╭──

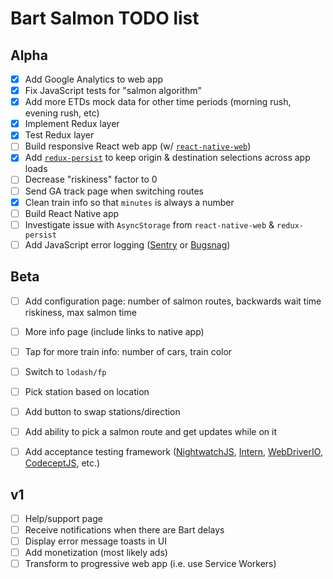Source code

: # Bart Salmon TODO list

## Alpha

- [x] Add Google Analytics to web app
- [x] Fix JavaScript tests for "salmon algorithm"
- [x] Add more ETDs mock data for other time periods (morning rush, evening rush, etc)
- [x] Implement Redux layer
- [x] Test Redux layer
- [ ] Build responsive React web app (w/ [`react-native-web`](https://github.com/necolas/react-native-web/))
- [x] Add [`redux-persist`](https://github.com/rt2zz/redux-persist) to keep origin & destination selections across app loads
- [ ] Decrease "riskiness" factor to 0
- [ ] Send GA track page when switching routes
- [x] Clean train info so that `minutes` is always a number
- [ ] Build React Native app
- [ ] Investigate issue with `AsyncStorage` from `react-native-web` & `redux-persist`
- [ ] Add JavaScript error logging ([Sentry](https://sentry.io/) or [Bugsnag](https://bugsnag.com/))

## Beta

- [ ] Add configuration page: number of salmon routes, backwards wait time riskiness, max salmon time
- [ ] More info page (include links to native app)
- [ ] Tap for more train info: number of cars, train color
- [ ] Switch to `lodash/fp`
- [ ] Pick station based on location
- [ ] Add button to swap stations/direction
- [ ] Add ability to pick a salmon route and get updates while on it
- [ ] Add acceptance testing framework ([NightwatchJS](http://nightwatchjs.org/), [Intern](https://theintern.github.io/), [WebDriverIO](http://webdriver.io/), [CodeceptJS](http://codecept.io/), etc.)


## v1

- [ ] Help/support page
- [ ] Receive notifications when there are Bart delays
- [ ] Display error message toasts in UI
- [ ] Add monetization (most likely ads)
- [ ] Transform to progressive web app (i.e. use Service Workers)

╰──

> WHAT IS REQUIRED: Beginning with the line that has "- [x] Add Google Analytics to web app" and ending with the line that has "- [ ] Add ability", set down the lines above exactly and include no others.

> EXPECTED ANSWER:
- [x] Add Google Analytics to web app
- [x] Fix JavaScript tests for "salmon algorithm"
- [x] Add more ETDs mock data for other time periods (morning rush, evening rush, etc)
- [x] Implement Redux layer
- [x] Test Redux layer
- [ ] Build responsive React web app (w/ [`react-native-web`](https://github.com/necolas/react-native-web/))
- [x] Add [`redux-persist`](https://github.com/rt2zz/redux-persist) to keep origin & destination selections across app loads
- [ ] Decrease "riskiness" factor to 0
- [ ] Send GA track page when switching routes
- [x] Clean train info so that `minutes` is always a number
- [ ] Build React Native app
- [ ] Investigate issue with `AsyncStorage` from `react-native-web` & `redux-persist`
- [ ] Add JavaScript error logging ([Sentry](https://sentry.io/) or [Bugsnag](https://bugsnag.com/))

## Beta

- [ ] Add configuration page: number of salmon routes, backwards wait time riskiness, max salmon time
- [ ] More info page (include links to native app)
- [ ] Tap for more train info: number of cars, train color
- [ ] Switch to `lodash/fp`
- [ ] Pick station based on location
- [ ] Add button to swap stations/direction
- [ ] Add ability to pick a salmon route and get updates while on it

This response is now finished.